=== Begin Enclosure ===
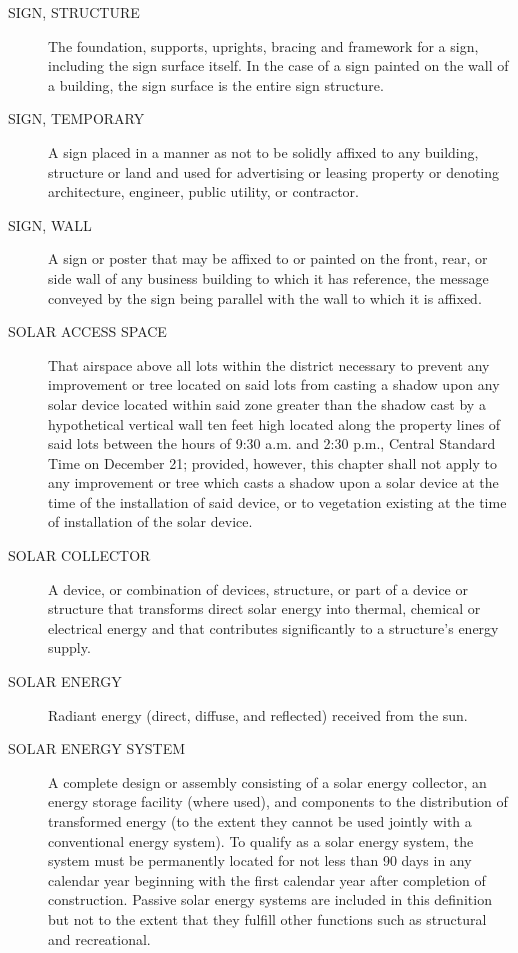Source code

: \begin{description}
    \item[SIGN, STRUCTURE] The foundation, supports, uprights, bracing and framework for a sign, including the sign surface itself.  In the case of a sign painted on the wall of a building, the sign surface is the entire sign structure.
    \item[SIGN, TEMPORARY] A sign placed in a manner as not to be solidly affixed to any building, structure or land and used for advertising or leasing property or denoting architecture, engineer, public utility, or contractor.
    \item[SIGN, WALL] A sign or poster that may be affixed to or painted on the front, rear, or side wall of any business building to which it has reference, the message conveyed by the sign being parallel with the wall to which it is affixed.
    \item[SOLAR ACCESS SPACE] That airspace above all lots within the district necessary to prevent any improvement or tree located on said lots from casting a shadow upon any solar device located within said zone greater than the shadow cast by a hypothetical vertical wall ten feet high located along the property lines of said lots between the hours of 9:30 a.m. and 2:30 p.m., Central Standard Time on December 21; provided, however, this chapter shall not apply to any improvement or tree which casts a shadow upon a solar device at the time of the installation of said device, or to vegetation existing at the time of installation of the solar device.
    \item[SOLAR COLLECTOR] A device, or combination of devices, structure, or part of a device or structure that transforms direct solar energy into thermal, chemical or electrical energy and that contributes significantly to a structure’s energy supply.
    \item[SOLAR ENERGY] Radiant energy (direct, diffuse, and reflected) received from the sun.
    \item[SOLAR ENERGY SYSTEM] A complete design or assembly consisting of a solar energy collector, an energy storage facility (where used), and components to the distribution of transformed energy (to the extent they cannot be used jointly with a conventional energy system). To qualify as a solar energy system, the system must be permanently located for not less than 90 days in any calendar year beginning with the first calendar year after completion of construction. Passive solar energy systems are included in this definition but not to the extent that they fulfill other functions such as structural and recreational.

\end{description}
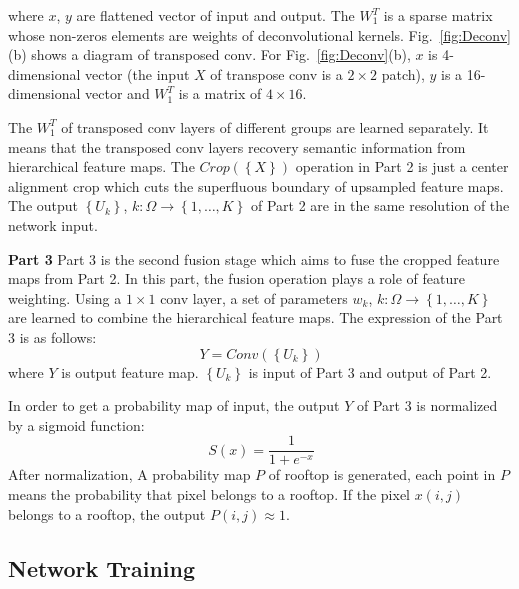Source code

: where ${x}$, ${y}$ are flattened vector of input and output. The ${W_1^T}$ is a sparse matrix whose non-zeros elements are weights of deconvolutional kernels.
Fig.~\ref{fig:Deconv}(b) shows a diagram of transposed conv.
For Fig.~\ref{fig:Deconv}(b), ${x}$ is 4-dimensional vector (the input ${X}$ of transpose conv is a ${2\times2}$ patch), ${y}$ is a 16-dimensional vector and ${W_1^T}$ is a matrix of ${4\times16}$.

The ${W_1^T}$ of transposed conv layers of different groups are learned separately. It means that the transposed conv layers recovery semantic information from hierarchical feature maps.
The ${Crop(\left\{X \right\})}$ operation in Part 2 is just a center alignment crop which cuts the superfluous boundary of upsampled feature maps. The output ${\left\{U_k\right\}}$, ${k:\Omega \to\left\{1,\ldots,K\right\}}$ of Part 2 are in the same resolution of the network input.


\textbf{Part 3} Part 3 is the second fusion stage which aims to fuse the cropped feature maps from Part 2.
In this part, the fusion operation plays a role of feature weighting.
Using a ${1\times1}$ conv layer, a set of parameters ${w_k}$, ${k:\Omega \to\left\{1,\ldots,K\right\}}$ are learned to combine the hierarchical feature maps.
The expression of the Part 3 is as follows:
\begin{equation}
    \label{fature_selection}
    \ Y= Conv(\left\{U_k\right\})
\end{equation}
where ${Y}$ is output feature map. ${\left\{U_k\right\}}$ is input of Part 3 and output of Part 2.


In order to get a probability map of input, the output ${Y}$ of Part 3 is normalized by a sigmoid function:
\begin{equation}
    \label{Sigmoid}
    \ S(x) = \frac{1}{1+e^{-x}}
\end{equation}
After normalization, A probability map ${P}$ of rooftop is generated, each point in ${P}$ means the probability that pixel belongs to a rooftop.
If the pixel ${x(i,j)}$ belongs to a rooftop, the output ${P(i,j)\approx1}$.

\subsection{Network Training}

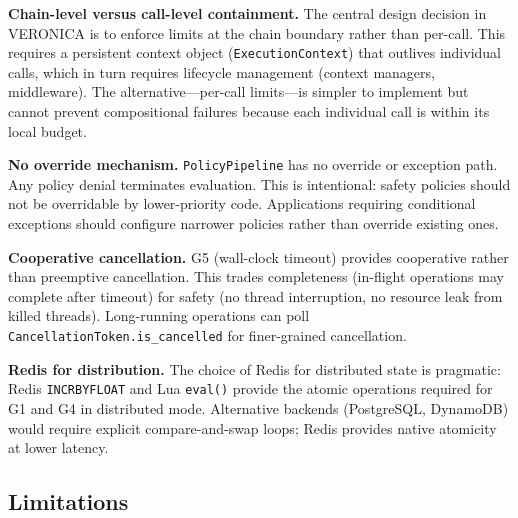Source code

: \documentclass[11pt]{article}
\begin{document}
\textbf{Chain-level versus call-level containment.} The central design
decision in VERONICA is to enforce limits at the chain boundary rather than
per-call. This requires a persistent context object (\texttt{ExecutionContext})
that outlives individual calls, which in turn requires lifecycle management
(context managers, middleware). The alternative---per-call limits---is simpler
to implement but cannot prevent compositional failures because each individual
call is within its local budget.

\textbf{No override mechanism.} \texttt{PolicyPipeline} has no override or
exception path. Any policy denial terminates evaluation. This is intentional:
safety policies should not be overridable by lower-priority code. Applications
requiring conditional exceptions should configure narrower policies rather
than override existing ones.

\textbf{Cooperative cancellation.} G5 (wall-clock timeout) provides
cooperative rather than preemptive cancellation. This trades completeness
(in-flight operations may complete after timeout) for safety (no thread
interruption, no resource leak from killed threads). Long-running operations
can poll \texttt{CancellationToken.is\_cancelled} for finer-grained
cancellation.

\textbf{Redis for distribution.} The choice of Redis for distributed state is
pragmatic: Redis \texttt{INCRBYFLOAT} and Lua \texttt{eval()} provide the
atomic operations required for G1 and G4 in distributed mode. Alternative
backends (PostgreSQL, DynamoDB) would require explicit compare-and-swap loops;
Redis provides native atomicity at lower latency.

\subsection{Limitations}
\end{document}
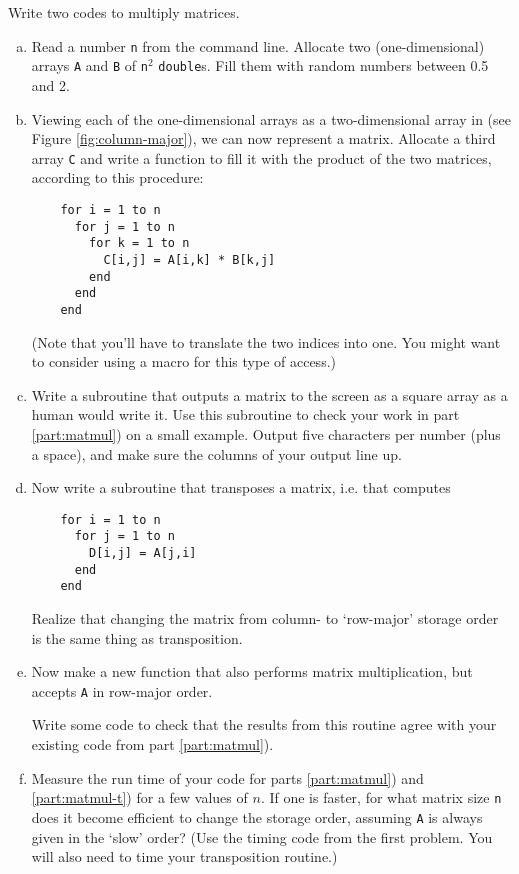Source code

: \documentclass[11pt]{article}
\begin{document}
Write two codes to multiply matrices.
\begin{enumerate}[a)]
\item Read a number \texttt{n} from the command line.
  Allocate two (one-dimensional) arrays \texttt{A} and \texttt{B}
of \texttt{n}${}^2$ \texttt{double}s.  Fill them with random
numbers between 0.5 and 2.
\item \label{part:matmul}Viewing each of the one-dimensional arrays
  as a two-dimensional array in
  (see Figure \ref{fig:column-major}), we can now represent a matrix.
  Allocate a third array \texttt{C} and write a function to fill it
  with the product of the two matrices, according to this procedure:
  \begin{lstlisting}
    for i = 1 to n
      for j = 1 to n
        for k = 1 to n
          C[i,j] = A[i,k] * B[k,j]
        end
      end
    end
  \end{lstlisting}
  (Note that you'll have to translate the two indices into one. You
  might want to consider using a macro for this type of access.)

\item \label{part:mat-output}Write a subroutine that outputs a matrix to the screen
  as a square array as a human would write it.
  Use this subroutine to check your work in part \ref{part:matmul})
  on a small example.
  Output five characters per number (plus a space), and make sure the
  columns of your output line up.

\item Now write a subroutine that transposes a matrix, i.e. that
  computes
  \begin{lstlisting}
    for i = 1 to n
      for j = 1 to n
        D[i,j] = A[j,i]
      end
    end
  \end{lstlisting}
  Realize that changing the matrix from column- to `row-major' storage
  order is the same thing as transposition.

\item \label{part:matmul-t} Now make a new function
  that also performs matrix multiplication, but accepts
  \texttt{A} in row-major order.

  Write some code to check that the results from this routine agree
  with your existing code from part \ref{part:matmul}).

\item \label{part:mat-perf}Measure the run time of your code for parts \ref{part:matmul})
  and \ref{part:matmul-t}) for a few values of $n$. If one is faster,
  for what matrix size \texttt{n} does it become efficient to change the
  storage order, assuming \texttt{A} is always given in the `slow'
  order? (Use the timing code from the first problem. You will also
  need to time your transposition routine.)


\end{enumerate}
\end{document}
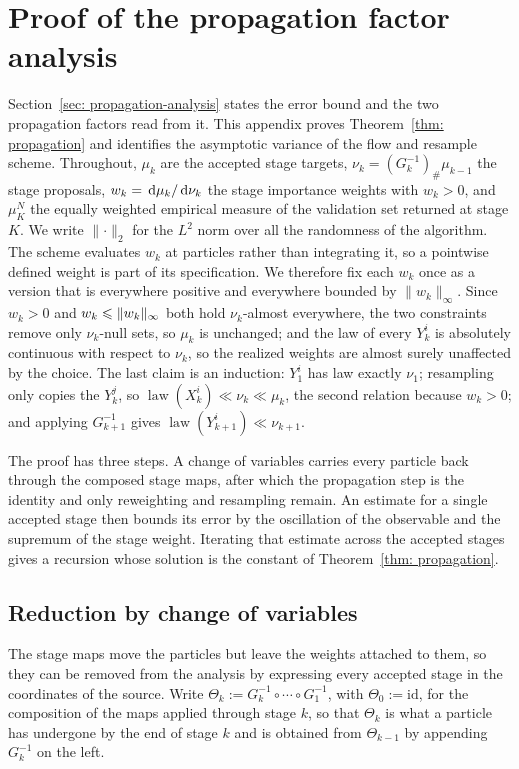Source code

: \documentclass{article}
\begin{document}
\section{Proof of the propagation factor analysis}
\label{sec: appendix-propagation}

Section~\ref{sec: propagation-analysis} states the error bound and the two propagation factors read from it. This appendix proves Theorem~\ref{thm: propagation} and identifies the asymptotic variance of the flow and resample scheme. Throughout, $\mu_k$ are the accepted stage targets, $\nu_k=(G_k^{-1})_{\#}\mu_{k-1}$ the stage proposals, $w_k=\D\mu_k/\D\nu_k$ the stage importance weights with $w_k>0$, and $\mu_K^N$ the equally weighted empirical measure of the validation set returned at stage $K$. We write $\lVert\cdot\rVert_2$ for the $L^2$ norm over all the randomness of the algorithm. The scheme evaluates $w_k$ at particles rather than integrating it, so a pointwise defined weight is part of its specification. We therefore fix each $w_k$ once as a version that is everywhere positive and everywhere bounded by $\lVert w_k\rVert_\infty$. Since $w_k>0$ and $w_k\Le\lVert w_k\rVert_\infty$ both hold $\nu_k$-almost everywhere, the two constraints remove only $\nu_k$-null sets, so $\mu_k$ is unchanged; and the law of every $Y_k^i$ is absolutely continuous with respect to $\nu_k$, so the realized weights are almost surely unaffected by the choice. The last claim is an induction: $Y_1^i$ has law exactly $\nu_1$; resampling only copies the $Y_k^j$, so $\operatorname{law}(X_k^i)\ll\nu_k\ll\mu_k$, the second relation because $w_k>0$; and applying $G_{k+1}^{-1}$ gives $\operatorname{law}(Y_{k+1}^i)\ll\nu_{k+1}$.

The proof has three steps. A change of variables carries every particle back through the composed stage maps, after which the propagation step is the identity and only reweighting and resampling remain. An estimate for a single accepted stage then bounds its error by the oscillation of the observable and the supremum of the stage weight. Iterating that estimate across the accepted stages gives a recursion whose solution is the constant of Theorem~\ref{thm: propagation}.

\subsection{Reduction by change of variables}
\label{subsec: appendix-pullback}

The stage maps move the particles but leave the weights attached to them, so they can be removed from the analysis by expressing every accepted stage in the coordinates of the source. Write $\Theta_k := G_k^{-1}\circ\cdots\circ G_1^{-1}$, with $\Theta_0 := \mathrm{id}$, for the composition of the maps applied through stage $k$, so that $\Theta_k$ is what a particle has undergone by the end of stage $k$ and is obtained from $\Theta_{k-1}$ by appending $G_k^{-1}$ on the left.
\end{document}
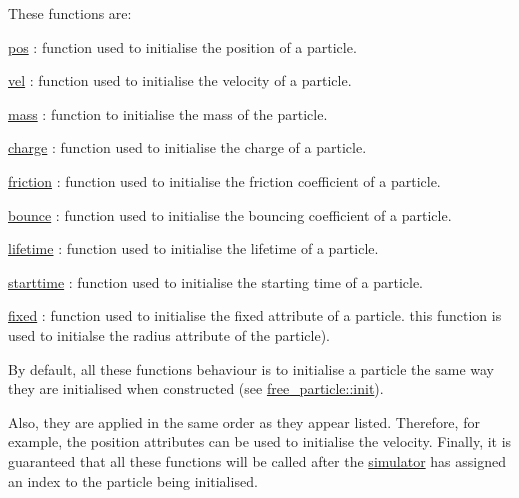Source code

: These functions are\+:
\begin{DoxyItemize}
\item \hyperlink{classphysim_1_1emitters_1_1base__emitter_ac67584a2ca34232c1f4f04c41599df0e}{pos} \+: function used to initialise the position of a particle.
\item \hyperlink{classphysim_1_1emitters_1_1base__emitter_a9ea19d96450cff65882371b61a2294c8}{vel} \+: function used to initialise the velocity of a particle.
\item \hyperlink{classphysim_1_1emitters_1_1base__emitter_a4e1b65730afef86899544d3306f7547d}{mass} \+: function to initialise the mass of the particle.
\item \hyperlink{classphysim_1_1emitters_1_1free__emitter_a895244d2023c4cc72658d356bdb51b9a}{charge} \+: function used to initialise the charge of a particle.
\item \hyperlink{classphysim_1_1emitters_1_1free__emitter_a0167889dfac9483e7e2690efc353a7bd}{friction} \+: function used to initialise the friction coefficient of a particle.
\item \hyperlink{classphysim_1_1emitters_1_1free__emitter_a71006743e284b12904d7a4b4127ab4b8}{bounce} \+: function used to initialise the bouncing coefficient of a particle.
\item \hyperlink{classphysim_1_1emitters_1_1free__emitter_a596108fe3602299fa9035ece668653d4}{lifetime} \+: function used to initialise the lifetime of a particle.
\item \hyperlink{classphysim_1_1emitters_1_1free__emitter_af296f735438087c4acaba2242c839e49}{starttime} \+: function used to initialise the starting time of a particle.
\item \hyperlink{classphysim_1_1emitters_1_1free__emitter_a2561dbe073b699e28fbb7ad10e897567}{fixed} \+: function used to initialise the fixed attribute of a particle. this function is used to initialse the radius attribute of the particle).
\end{DoxyItemize}

By default, all these function\textquotesingle{}s behaviour is to initialise a particle the same way they are initialised when constructed (see \hyperlink{classphysim_1_1particles_1_1free__particle_a0df21e64a28c5fdf471d54a50b59fea3}{free\+\_\+particle\+::init}).

Also, they are applied in the same order as they appear listed. Therefore, for example, the position attributes can be used to initialise the velocity. Finally, it is guaranteed that all these functions will be called after the \hyperlink{classphysim_1_1simulator}{simulator} has assigned an index to the particle being initialised.

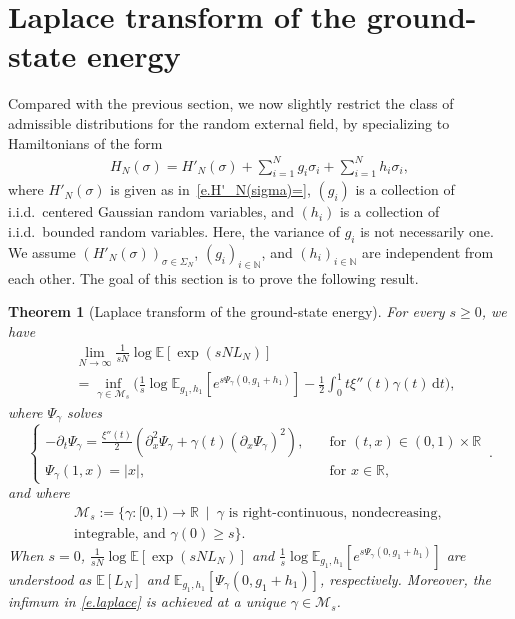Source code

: \documentclass[11pt]{amsart}
\newtheorem{theorem}[proposition]{Theorem}
\theoremstyle{remark}
\theoremstyle{definition}
\numberwithin{equation}{section}
\numberwithin{proposition}{section}
\numberwithin{figure}{section}
\numberwithin{table}{section}
\newcommand{\N}{\mathbb{N}}
\newcommand{\R}{\mathbb{R}}
\newcommand{\E}{\mathbb{E}}
\renewcommand{\ge}{\geqslant}
\newcommand{\Ll}{\left}
\newcommand{\Rr}{\right}
\renewcommand{\d}{\mathrm{d}}
\newcommand{\1}{\mathbf{1}}
\newcommand{\mcl}{\mathcal}
\newcommand{\ga}{\gamma}
\newcommand{\cM}{\mathcal{M}}
\begin{document}
%
%
%
%
%
%
\section{Laplace transform of the ground-state energy}
\label{s.laplace}


Compared with the previous section, we now slightly restrict the class of admissible distributions for the random external field, by specializing to Hamiltonians of the form
\begin{align}\label{e.H_N=H'_N+g+h}
    H_N(\sigma) = H'_N(\sigma) + \sum_{i=1}^N g_i \sigma_i + \sum_{i=1}^N h_i \sigma_i,
\end{align}
where $H'_N(\sigma)$ is given as in~\eqref{e.H'_N(sigma)=}, $(g_i)$ is a collection of i.i.d.\ centered Gaussian random variables, and $(h_i)$ is a collection of i.i.d.\ bounded random variables. Here, the variance of $g_i$ is not necessarily one. We assume $(H'_N(\sigma))_{\sigma\in\Sigma_N}$, $(g_i)_{i\in\N}$, and $(h_i)_{i\in\N}$ are independent from each other. The goal of this section is to prove the following result. 

\begin{theorem}[Laplace transform of the ground-state energy]
\label{t.laplace}
For every $s \ge 0$, we have
\begin{equation}
\label{e.laplace}
\begin{split}
    &\lim_{N\to \infty} \frac{1}{sN} \log \E \Ll[ \exp(sN L_N) \Rr]  \\
&=  \inf_{\gamma \in \cM_{s }}\bigg( \frac 1 s \log \E_{g_1,h_1}\Ll[e^{s\Psi_{\gamma}(0,g_1+h_1)}\Rr] - \frac{1}{2} \int_0^1 t \xi''(t) \gamma(t) \, \d t \bigg),
\end{split}
\end{equation}
where $\Psi_\ga$ solves
\begin{equation}\label{eq:parisipsi}
	\begin{cases}
		-\partial_t \Psi_{\ga} =  \frac{\xi''(t)}{2} ( \partial_{x}^2 \Psi_\ga + \ga(t) ( \partial_x \Psi_\ga )^2), & \quad \text{for } (t,x) \in (0,1) \times \R \\
		\Psi_{\ga}(1,x) = |x| , & \quad \text{for } x \in \R,
	\end{cases}
	\, .
\end{equation}
and where 
\begin{multline}  \label{e.M_s=}
\mcl M_s := \big\{ \gamma : [0,1) \to \R \ \mid \ \gamma \text{ is right-continuous, nondecreasing, }
\\ \text{integrable, and } \gamma(0) \ge s \big\} .
\end{multline}
When $s=0$, $\frac{1}{sN}\log\E\Ll[\exp(sNL_N)\Rr]$ and $\frac 1 s \log \E_{g_1,h_1}\Ll[e^{s\Psi_{\gamma}(0,g_1+h_1)}\Rr]$ are understood as $\E\Ll[L_N\Rr]$ and $\E_{g_1,h_1}\Ll[\Psi_{\gamma}(0,g_1+h_1)\Rr]$, respectively.
Moreover, the infimum in \eqref{e.laplace} is achieved at a unique $\ga \in \mcl M_s$. 
\end{theorem}
\end{document}
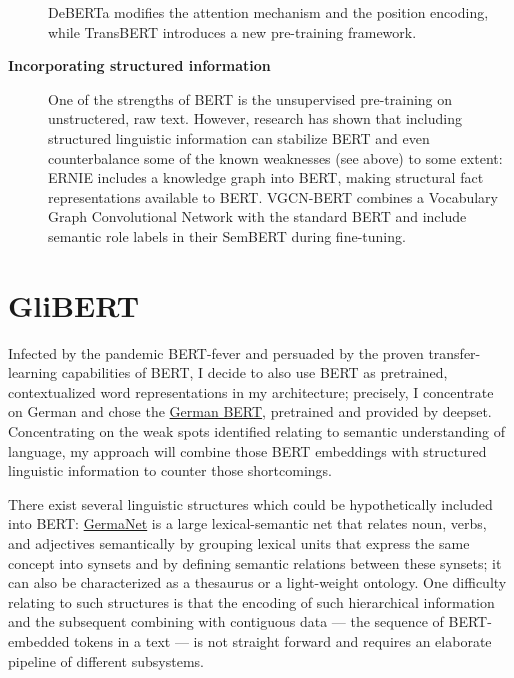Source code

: \begin{description}
  DeBERTa \cite{he2020deberta} modifies the attention mechanism and the position encoding, while TransBERT \cite{li2021transbert} introduces a new pre-training framework.
  \item[\textbf{Incorporating structured information}] One of the strengths of BERT is the unsupervised pre-training on unstructered, raw text. However, research has shown that including structured linguistic information can stabilize BERT and even counterbalance some of the known weaknesses (see above) to some extent:
  ERNIE \cite{sun2019ernie} includes a knowledge graph into BERT, making structural fact representations available to BERT.
  VGCN-BERT \cite{lu2020vgcn} combines a Vocabulary Graph Convolutional Network with the standard BERT and \cite{zhang2019semantics} include semantic role labels in their SemBERT during fine-tuning.
\end{description}


\section{GliBERT}

Infected by the pandemic BERT-fever and persuaded by the proven transfer-learning
capabilities of BERT, I decide to also use BERT as pretrained, contextualized word
representations in my architecture; precisely, I concentrate on German and chose
the \href{https://deepset.ai/german-bert}{German BERT}, pretrained and provided
by deepset. Concentrating on the weak spots identified relating to semantic
understanding of language, my approach will combine those BERT embeddings with
structured linguistic information to counter those shortcomings.

There exist several linguistic structures which could be hypothetically included into BERT:
\href{https://uni-tuebingen.de/en/faculties/faculty-of-humanities/departments/modern-languages/department-of-linguistics/chairs/general-and-computational-linguistics/ressources/lexica/germanet/}{GermaNet}
\citep{hamp1997germanet} is a large lexical-semantic net that relates noun, verbs, and
adjectives semantically by grouping lexical units that express the same concept into synsets
and by defining semantic relations between these synsets; it can also be characterized as a
thesaurus or a light-weight ontology. One difficulty relating to such structures is
that the encoding of such hierarchical information and the subsequent combining with
contiguous data --- the sequence of BERT-embedded tokens in a text --- is not straight forward
and requires an elaborate pipeline of different subsystems.

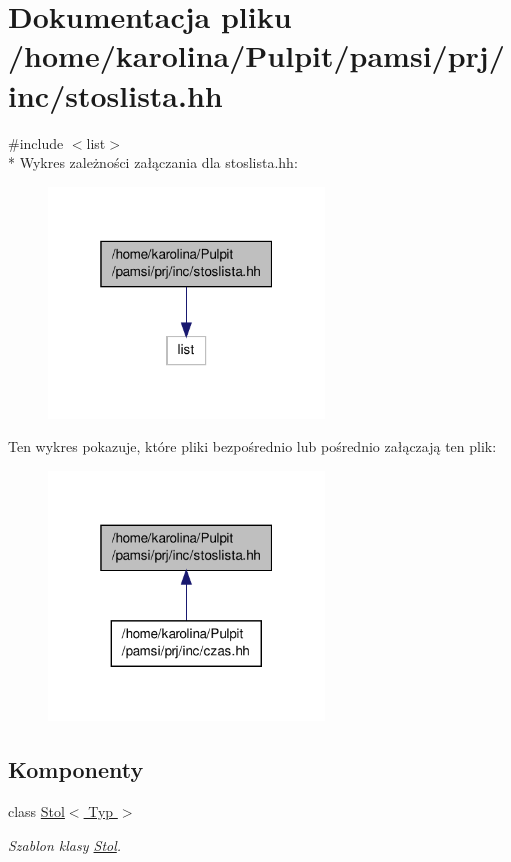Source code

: \hypertarget{stoslista_8hh}{\section{Dokumentacja pliku /home/karolina/\-Pulpit/pamsi/prj/inc/stoslista.hh}
\label{stoslista_8hh}
}
{\ttfamily \#include $<$list$>$}\\*
Wykres zależności załączania dla stoslista.\-hh\-:\nopagebreak
\begin{figure}[H]
\begin{center}
\leavevmode
\includegraphics[width=208pt]{stoslista_8hh__incl}
\end{center}
\end{figure}
Ten wykres pokazuje, które pliki bezpośrednio lub pośrednio załączają ten plik\-:
\nopagebreak
\begin{figure}[H]
\begin{center}
\leavevmode
\includegraphics[width=208pt]{stoslista_8hh__dep__incl}
\end{center}
\end{figure}
\subsection*{Komponenty}
\begin{DoxyCompactItemize}
\item 
class \hyperlink{class_stol}{Stol$<$ Typ $>$}
\begin{DoxyCompactList}\small\item\em Szablon klasy \hyperlink{class_stol}{Stol}. \end{DoxyCompactList}\end{DoxyCompactItemize}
=== End Enclosure ===
▶ HOW TO COMPLETE THIS TASK:
Quote exactly what appears from the line containing "Ten wykres pokazuje, które" through the final line of the listing above, including both of those lines.

▶ OUTPUT OF THE EXERCISE:
Ten wykres pokazuje, które pliki bezpośrednio lub pośrednio załączają ten plik\-:
\nopagebreak
\begin{figure}[H]
\begin{center}
\leavevmode
\includegraphics[width=208pt]{stoslista_8hh__dep__incl}
\end{center}
\end{figure}
\subsection*{Komponenty}
\begin{DoxyCompactItemize}
\item 
class \hyperlink{class_stol}{Stol$<$ Typ $>$}
\begin{DoxyCompactList}\small\item\em Szablon klasy \hyperlink{class_stol}{Stol}. \end{DoxyCompactList}\end{DoxyCompactItemize}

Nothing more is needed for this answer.